Kansas City Life Insurance Company
- Company type: Public
- Traded as: OTCQX: KCLI; Nasdaq: KCLI;
- Industry: Insurance & Finance
- Founded: 1895; 131 years ago
- Headquarters: Kansas City, Missouri, U.S.
- Key people: Web Bixby (president & CEO)
- Number of employees: 500
- Website: www.kclife.com

= Kansas City Life Insurance Company =

Public insurance company

Kansas City Life Insurance Company is a public insurance company established in 1895 and located in Kansas City, Missouri. The company's 1,400 agents market individual life, annuity, and group products through agencies located in 48 US states and the District of Columbia. Variable life, variable annuities, mutual funds, and other investment options are offered through a subsidiary, Sunset Financial Services.

== History ==
Beginning as Bankers Life Association in 1895, the company was founded by Major William Warner, President; J.H. North, Vice President; and S.E. Rumble, Secretary. Its headquarters were originally located in the Scheidley Building at Ninth and Main Street and later moved to the Navajo Building as the company expanded to Colorado and Minnesota. In 1900, the company changed its name from Bankers Life Association to Kansas City Life Insurance Company.

== Litigation ==
In June 2019, after obtaining a judgment of $34 million for suing State Farm for overcharges in 2018, Stueve Siegel Hanson LLP and Miller Schirger, LLC filed lawsuit against Kansas City Life Insurance Co, alleging the company “systematically overcharged” clients.

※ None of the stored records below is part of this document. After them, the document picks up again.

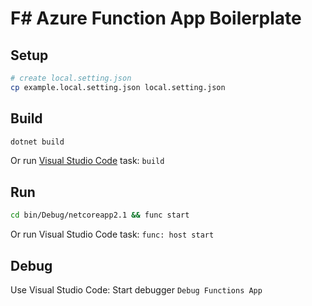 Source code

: # F# Azure Function App Boilerplate 

## Setup
```bash
# create local.setting.json
cp example.local.setting.json local.setting.json
```

## Build
```bash
dotnet build
```

Or run [Visual Studio Code](https://code.visualstudio.com/) task: `build`

## Run
```bash
cd bin/Debug/netcoreapp2.1 && func start
```

Or run Visual Studio Code task: `func: host start`

## Debug
Use Visual Studio Code: Start debugger `Debug Functions App` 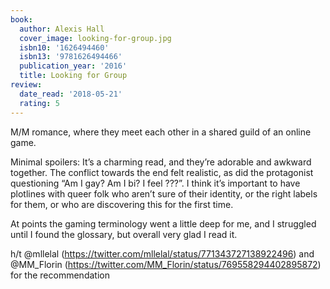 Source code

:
 ```yaml
---
book:
  author: Alexis Hall
  cover_image: looking-for-group.jpg
  isbn10: '1626494460'
  isbn13: '9781626494466'
  publication_year: '2016'
  title: Looking for Group
review:
  date_read: '2018-05-21'
  rating: 5
---
```


M/M romance, where they meet each other in a shared guild of an online game.

Minimal spoilers: It’s a charming read, and they’re adorable and awkward together. The conflict towards the end felt realistic, as did the protagonist questioning “Am I gay? Am I bi? I feel ???”. I think it’s important to have plotlines with queer folk who aren’t sure of their identity, or the right labels for them, or who are discovering this for the first time.

At points the gaming terminology went a little deep for me, and I struggled until I found the glossary, but overall very glad I read it.

h/t @mllelal (https://twitter.com/mllelal/status/771343727138922496) and @MM_Florin (https://twitter.com/MM_Florin/status/769558294402895872) for the recommendation
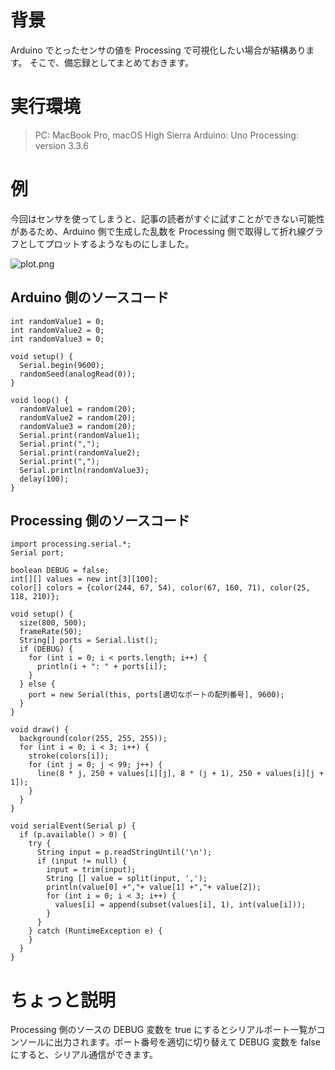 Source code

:<!-- title:ArduinoとProcessingでシリアル通信をする簡易例 -->

# 背景

Arduino でとったセンサの値を Processing で可視化したい場合が結構あります。
そこで、備忘録としてまとめておきます。

# 実行環境

> PC: MacBook Pro, macOS High Sierra
> Arduino: Uno
> Processing: version 3.3.6

# 例

今回はセンサを使ってしまうと、記事の読者がすぐに試すことができない可能性があるため、Arduino 側で生成した乱数を Processing 側で取得して折れ線グラフとしてプロットするようなものにしました。

![plot.png](./images/article/f828f30f-7bbd-e654-401d-691d2cd601bc.png)

## Arduino 側のソースコード

```c:RandomValue
int randomValue1 = 0;
int randomValue2 = 0;
int randomValue3 = 0;

void setup() {
  Serial.begin(9600);
  randomSeed(analogRead(0));
}

void loop() {
  randomValue1 = random(20);
  randomValue2 = random(20);
  randomValue3 = random(20);
  Serial.print(randomValue1);
  Serial.print(",");
  Serial.print(randomValue2);
  Serial.print(",");
  Serial.println(randomValue3);
  delay(100);
}
```

## Processing 側のソースコード

```java:RandomValueGraph
import processing.serial.*;
Serial port;

boolean DEBUG = false;
int[][] values = new int[3][100];
color[] colors = {color(244, 67, 54), color(67, 160, 71), color(25, 118, 210)};

void setup() {
  size(800, 500);
  frameRate(50);
  String[] ports = Serial.list();
  if (DEBUG) {
    for (int i = 0; i < ports.length; i++) {
      println(i + ": " + ports[i]);
    }
  } else {
    port = new Serial(this, ports[適切なポートの配列番号], 9600);
  }
}

void draw() {
  background(color(255, 255, 255));
  for (int i = 0; i < 3; i++) {
    stroke(colors[i]);
    for (int j = 0; j < 99; j++) {
      line(8 * j, 250 + values[i][j], 8 * (j + 1), 250 + values[i][j + 1]);
    }
  }
}

void serialEvent(Serial p) {
  if (p.available() > 0) {
    try {
      String input = p.readStringUntil('\n');
      if (input != null) {
        input = trim(input);
        String [] value = split(input, ',');
        println(value[0] +","+ value[1] +","+ value[2]);
        for (int i = 0; i < 3; i++) {
          values[i] = append(subset(values[i], 1), int(value[i]));
        }
      }
    } catch (RuntimeException e) {
    }
  }
}
```

# ちょっと説明

Processing 側のソースの DEBUG 変数を true にするとシリアルポート一覧がコンソールに出力されます。ポート番号を適切に切り替えて DEBUG 変数を false にすると、シリアル通信ができます。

In June 2019, two firms filed a class-action lawsuit against Kansas City Life Insurance alleging the company “systematically overcharged” customers without permission. “The policies may become unaffordable, leaving policy owners without life insurance when it is needed most,” the firms said in a joint news release.

In November 2019, a Kansas City Life Co. client filed a class-action lawsuit accusing the life insurance provider of charging fees in excess of the limits outlined in its contract on 01 of October 2018. Plaintiff J. Gregory Sheldon bought a Flexible Premium Variable Life Insurance Contract Nonparticipating policy from Kansas City Life in December 2000. In addition to a death benefit, the policy provides an interest-bearing component that accumulates value over time.

In May 2020, the Missouri Federal Court found that Kansas City Life Insurance Company (“KC Life”) wrongfully rejected a certified nurse anaesthetist's claims for both short-term disability (STD) and long-term disability (LTD) benefits. KC Life rejected the claim because the insured was fired from his job because he was, "so addicted to Fentanyl that he injects himself at work."

On Thursday September 21, 2023, a Jackson County, Missouri jury returned a verdict in favor of a class of 535 Kansas City Life Insurance Company policyholdersafter less than three hours of deliberations.

Following a one-week trial, the jury awarded all damages sought for three separate breaches of the policy totaling $9.5 million. The judgment will be for $4.1 million to account for duplicative damages.

The class action, Sheldon v. Kansas City Life Insurance Company, was brought on behalf of current and former policy owners of Century II Variable Universal Life issued in the state of Missouri. It alleged that the insurer overcharged policyholders for their life insurance in three ways.

The substantial verdict follows verdicts in favor of policyholders in May 2023 and in December 2022.

“Three courts have found that Kansas City Life has breached its policies and three juries have awarded damages of over $35 million,” Patrick Stueve, lead trial counsel for the policyholders. “We are preparing for our fourth trial which will likely be in mid-2024.”